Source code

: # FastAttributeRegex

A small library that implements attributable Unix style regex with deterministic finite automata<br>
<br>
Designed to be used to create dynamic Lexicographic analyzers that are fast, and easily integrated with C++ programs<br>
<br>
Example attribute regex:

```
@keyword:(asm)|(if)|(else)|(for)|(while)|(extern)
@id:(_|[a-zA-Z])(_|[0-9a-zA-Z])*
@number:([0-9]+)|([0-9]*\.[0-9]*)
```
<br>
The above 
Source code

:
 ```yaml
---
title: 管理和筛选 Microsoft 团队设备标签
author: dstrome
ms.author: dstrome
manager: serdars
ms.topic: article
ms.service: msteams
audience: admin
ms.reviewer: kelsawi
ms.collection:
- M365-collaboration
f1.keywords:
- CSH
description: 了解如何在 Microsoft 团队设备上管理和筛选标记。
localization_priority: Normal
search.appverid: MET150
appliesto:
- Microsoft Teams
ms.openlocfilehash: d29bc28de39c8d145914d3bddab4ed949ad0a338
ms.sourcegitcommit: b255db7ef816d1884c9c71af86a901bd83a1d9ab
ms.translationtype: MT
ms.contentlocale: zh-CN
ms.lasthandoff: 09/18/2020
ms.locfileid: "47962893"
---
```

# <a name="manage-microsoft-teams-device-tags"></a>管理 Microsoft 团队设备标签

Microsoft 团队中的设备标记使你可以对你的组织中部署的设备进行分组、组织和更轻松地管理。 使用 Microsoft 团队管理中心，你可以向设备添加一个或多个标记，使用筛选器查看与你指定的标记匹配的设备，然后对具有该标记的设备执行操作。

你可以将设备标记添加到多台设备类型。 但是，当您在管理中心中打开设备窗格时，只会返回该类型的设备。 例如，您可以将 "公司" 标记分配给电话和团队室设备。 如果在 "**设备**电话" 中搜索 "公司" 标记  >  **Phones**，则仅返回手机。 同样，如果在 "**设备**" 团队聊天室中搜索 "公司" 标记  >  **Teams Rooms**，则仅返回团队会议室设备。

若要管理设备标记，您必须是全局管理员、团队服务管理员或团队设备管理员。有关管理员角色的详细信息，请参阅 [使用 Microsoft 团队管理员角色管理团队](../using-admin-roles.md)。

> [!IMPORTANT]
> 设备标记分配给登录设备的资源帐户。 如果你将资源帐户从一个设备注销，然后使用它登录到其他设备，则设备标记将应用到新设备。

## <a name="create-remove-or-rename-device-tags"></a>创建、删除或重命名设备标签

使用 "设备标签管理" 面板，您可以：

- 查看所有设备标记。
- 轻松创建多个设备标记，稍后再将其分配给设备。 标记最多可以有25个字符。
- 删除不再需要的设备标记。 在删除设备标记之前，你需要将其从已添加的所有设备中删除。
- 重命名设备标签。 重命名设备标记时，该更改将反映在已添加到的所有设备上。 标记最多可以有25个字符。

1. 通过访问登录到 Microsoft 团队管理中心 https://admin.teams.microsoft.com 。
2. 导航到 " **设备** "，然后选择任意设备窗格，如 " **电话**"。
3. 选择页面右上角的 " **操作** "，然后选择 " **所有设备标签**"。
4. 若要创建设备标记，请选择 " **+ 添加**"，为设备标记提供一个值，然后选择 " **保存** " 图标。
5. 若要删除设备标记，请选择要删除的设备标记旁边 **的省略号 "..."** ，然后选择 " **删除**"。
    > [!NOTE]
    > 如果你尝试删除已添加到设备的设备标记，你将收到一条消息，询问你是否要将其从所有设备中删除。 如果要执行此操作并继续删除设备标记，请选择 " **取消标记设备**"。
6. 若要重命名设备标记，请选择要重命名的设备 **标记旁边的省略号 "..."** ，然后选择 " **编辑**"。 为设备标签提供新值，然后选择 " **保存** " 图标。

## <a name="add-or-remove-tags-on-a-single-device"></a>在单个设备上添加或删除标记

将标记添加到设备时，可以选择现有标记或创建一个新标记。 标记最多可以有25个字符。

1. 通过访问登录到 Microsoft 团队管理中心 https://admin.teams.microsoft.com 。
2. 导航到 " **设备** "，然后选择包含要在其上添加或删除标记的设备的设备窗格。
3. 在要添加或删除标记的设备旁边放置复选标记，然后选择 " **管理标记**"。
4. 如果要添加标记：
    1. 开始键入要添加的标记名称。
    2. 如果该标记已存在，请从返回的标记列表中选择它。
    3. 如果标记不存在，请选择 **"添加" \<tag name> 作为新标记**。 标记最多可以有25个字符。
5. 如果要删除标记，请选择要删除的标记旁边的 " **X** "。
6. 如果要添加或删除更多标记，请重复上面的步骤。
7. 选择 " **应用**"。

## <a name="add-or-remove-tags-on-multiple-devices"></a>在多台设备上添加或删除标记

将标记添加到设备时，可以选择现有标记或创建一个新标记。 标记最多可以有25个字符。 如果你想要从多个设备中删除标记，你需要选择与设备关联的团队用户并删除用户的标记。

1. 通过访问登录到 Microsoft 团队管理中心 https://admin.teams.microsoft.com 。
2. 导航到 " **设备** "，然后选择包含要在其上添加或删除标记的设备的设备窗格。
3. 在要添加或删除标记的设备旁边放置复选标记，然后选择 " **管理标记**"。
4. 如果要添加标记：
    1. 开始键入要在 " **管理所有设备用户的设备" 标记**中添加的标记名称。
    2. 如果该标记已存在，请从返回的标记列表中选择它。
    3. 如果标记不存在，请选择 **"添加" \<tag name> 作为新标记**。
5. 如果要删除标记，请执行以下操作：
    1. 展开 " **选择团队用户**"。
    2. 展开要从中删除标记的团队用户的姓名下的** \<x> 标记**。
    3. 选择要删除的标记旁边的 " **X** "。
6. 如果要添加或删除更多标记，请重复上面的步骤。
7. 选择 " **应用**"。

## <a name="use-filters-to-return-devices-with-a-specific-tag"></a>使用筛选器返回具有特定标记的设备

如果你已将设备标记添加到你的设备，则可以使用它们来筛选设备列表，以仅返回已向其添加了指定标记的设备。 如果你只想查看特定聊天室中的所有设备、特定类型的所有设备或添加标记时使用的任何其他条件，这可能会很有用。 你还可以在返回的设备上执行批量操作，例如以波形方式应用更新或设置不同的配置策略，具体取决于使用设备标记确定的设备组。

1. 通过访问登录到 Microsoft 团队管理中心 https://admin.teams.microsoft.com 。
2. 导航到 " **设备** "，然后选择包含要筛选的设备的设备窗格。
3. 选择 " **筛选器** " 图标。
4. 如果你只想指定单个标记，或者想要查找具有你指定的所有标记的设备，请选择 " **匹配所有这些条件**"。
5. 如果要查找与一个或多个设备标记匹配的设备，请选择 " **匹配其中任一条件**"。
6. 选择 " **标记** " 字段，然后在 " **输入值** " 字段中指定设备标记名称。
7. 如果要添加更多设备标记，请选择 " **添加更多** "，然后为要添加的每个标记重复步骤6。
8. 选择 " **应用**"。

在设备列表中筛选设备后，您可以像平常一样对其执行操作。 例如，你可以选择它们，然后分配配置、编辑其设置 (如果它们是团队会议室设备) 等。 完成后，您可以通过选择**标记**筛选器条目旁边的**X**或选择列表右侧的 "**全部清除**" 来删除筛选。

+++

YOUR INSTRUCTIONS | Everything in the records must be returned exactly.

EXERCISE RESPONSE |
Source code

: # FastAttributeRegex

A small library that implements attributable Unix style regex with deterministic finite automata<br>
<br>
Designed to be used to create dynamic Lexicographic analyzers that are fast, and easily integrated with C++ programs<br>
<br>
Example attribute regex:

```
@keyword:(asm)|(if)|(else)|(for)|(while)|(extern)
@id:(_|[a-zA-Z])(_|[0-9a-zA-Z])*
@number:([0-9]+)|([0-9]*\.[0-9]*)
```
<br>
The above 
Source code

:
 ```yaml
---
title: 管理和筛选 Microsoft 团队设备标签
author: dstrome
ms.author: dstrome
manager: serdars
ms.topic: article
ms.service: msteams
audience: admin
ms.reviewer: kelsawi
ms.collection:
- M365-collaboration
f1.keywords:
- CSH
description: 了解如何在 Microsoft 团队设备上管理和筛选标记。
localization_priority: Normal
search.appverid: MET150
appliesto:
- Microsoft Teams
ms.openlocfilehash: d29bc28de39c8d145914d3bddab4ed949ad0a338
ms.sourcegitcommit: b255db7ef816d1884c9c71af86a901bd83a1d9ab
ms.translationtype: MT
ms.contentlocale: zh-CN
ms.lasthandoff: 09/18/2020
ms.locfileid: "47962893"
---
```

# <a name="manage-microsoft-teams-device-tags"></a>管理 Microsoft 团队设备标签

Microsoft 团队中的设备标记使你可以对你的组织中部署的设备进行分组、组织和更轻松地管理。 使用 Microsoft 团队管理中心，你可以向设备添加一个或多个标记，使用筛选器查看与你指定的标记匹配的设备，然后对具有该标记的设备执行操作。

你可以将设备标记添加到多台设备类型。 但是，当您在管理中心中打开设备窗格时，只会返回该类型的设备。 例如，您可以将 "公司" 标记分配给电话和团队室设备。 如果在 "**设备**电话" 中搜索 "公司" 标记  >  **Phones**，则仅返回手机。 同样，如果在 "**设备**" 团队聊天室中搜索 "公司" 标记  >  **Teams Rooms**，则仅返回团队会议室设备。

若要管理设备标记，您必须是全局管理员、团队服务管理员或团队设备管理员。有关管理员角色的详细信息，请参阅 [使用 Microsoft 团队管理员角色管理团队](../using-admin-roles.md)。

> [!IMPORTANT]
> 设备标记分配给登录设备的资源帐户。 如果你将资源帐户从一个设备注销，然后使用它登录到其他设备，则设备标记将应用到新设备。

## <a name="create-remove-or-rename-device-tags"></a>创建、删除或重命名设备标签

使用 "设备标签管理" 面板，您可以：

- 查看所有设备标记。
- 轻松创建多个设备标记，稍后再将其分配给设备。 标记最多可以有25个字符。
- 删除不再需要的设备标记。 在删除设备标记之前，你需要将其从已添加的所有设备中删除。
- 重命名设备标签。 重命名设备标记时，该更改将反映在已添加到的所有设备上。 标记最多可以有25个字符。

1. 通过访问登录到 Microsoft 团队管理中心 https://admin.teams.microsoft.com 。
2. 导航到 " **设备** "，然后选择任意设备窗格，如 " **电话**"。
3. 选择页面右上角的 " **操作** "，然后选择 " **所有设备标签**"。
4. 若要创建设备标记，请选择 " **+ 添加**"，为设备标记提供一个值，然后选择 " **保存** " 图标。
5. 若要删除设备标记，请选择要删除的设备标记旁边 **的省略号 "..."** ，然后选择 " **删除**"。
    > [!NOTE]
    > 如果你尝试删除已添加到设备的设备标记，你将收到一条消息，询问你是否要将其从所有设备中删除。 如果要执行此操作并继续删除设备标记，请选择 " **取消标记设备**"。
6. 若要重命名设备标记，请选择要重命名的设备 **标记旁边的省略号 "..."** ，然后选择 " **编辑**"。 为设备标签提供新值，然后选择 " **保存** " 图标。

## <a name="add-or-remove-tags-on-a-single-device"></a>在单个设备上添加或删除标记

将标记添加到设备时，可以选择现有标记或创建一个新标记。 标记最多可以有25个字符。

1. 通过访问登录到 Microsoft 团队管理中心 https://admin.teams.microsoft.com 。
2. 导航到 " **设备** "，然后选择包含要在其上添加或删除标记的设备的设备窗格。
3. 在要添加或删除标记的设备旁边放置复选标记，然后选择 " **管理标记**"。
4. 如果要添加标记：
    1. 开始键入要添加的标记名称。
    2. 如果该标记已存在，请从返回的标记列表中选择它。
    3. 如果标记不存在，请选择 **"添加" \<tag name> 作为新标记**。 标记最多可以有25个字符。
5. 如果要删除标记，请选择要删除的标记旁边的 " **X** "。
6. 如果要添加或删除更多标记，请重复上面的步骤。
7. 选择 " **应用**"。

## <a name="add-or-remove-tags-on-multiple-devices"></a>在多台设备上添加或删除标记

将标记添加到设备时，可以选择现有标记或创建一个新标记。 标记最多可以有25个字符。 如果你想要从多个设备中删除标记，你需要选择与设备关联的团队用户并删除用户的标记。

1. 通过访问登录到 Microsoft 团队管理中心 https://admin.teams.microsoft.com 。
2. 导航到 " **设备** "，然后选择包含要在其上添加或删除标记的设备的设备窗格。
3. 在要添加或删除标记的设备旁边放置复选标记，然后选择 " **管理标记**"。
4. 如果要添加标记：
    1. 开始键入要在 " **管理所有设备用户的设备" 标记**中添加的标记名称。
    2. 如果该标记已存在，请从返回的标记列表中选择它。
    3. 如果标记不存在，请选择 **"添加" \<tag name> 作为新标记**。
5. 如果要删除标记，请执行以下操作：
    1. 展开 " **选择团队用户**"。
    2. 展开要从中删除标记的团队用户的姓名下的** \<x> 标记**。
    3. 选择要删除的标记旁边的 " **X** "。
6. 如果要添加或删除更多标记，请重复上面的步骤。
7. 选择 " **应用**"。

## <a name="use-filters-to-return-devices-with-a-specific-tag"></a>使用筛选器返回具有特定标记的设备

如果你已将设备标记添加到你的设备，则可以使用它们来筛选设备列表，以仅返回已向其添加了指定标记的设备。 如果你只想查看特定聊天室中的所有设备、特定类型的所有设备或添加标记时使用的任何其他条件，这可能会很有用。 你还可以在返回的设备上执行批量操作，例如以波形方式应用更新或设置不同的配置策略，具体取决于使用设备标记确定的设备组。

1. 通过访问登录到 Microsoft 团队管理中心 https://admin.teams.microsoft.com 。
2. 导航到 " **设备** "，然后选择包含要筛选的设备的设备窗格。
3. 选择 " **筛选器** " 图标。
4. 如果你只想指定单个标记，或者想要查找具有你指定的所有标记的设备，请选择 " **匹配所有这些条件**"。
5. 如果要查找与一个或多个设备标记匹配的设备，请选择 " **匹配其中任一条件**"。
6. 选择 " **标记** " 字段，然后在 " **输入值** " 字段中指定设备标记名称。
7. 如果要添加更多设备标记，请选择 " **添加更多** "，然后为要添加的每个标记重复步骤6。
8. 选择 " **应用**"。

在设备列表中筛选设备后，您可以像平常一样对其执行操作。 例如，你可以选择它们，然后分配配置、编辑其设置 (如果它们是团队会议室设备) 等。 完成后，您可以通过选择**标记**筛选器条目旁边的**X**或选择列表右侧的 "**全部清除**" 来删除筛选。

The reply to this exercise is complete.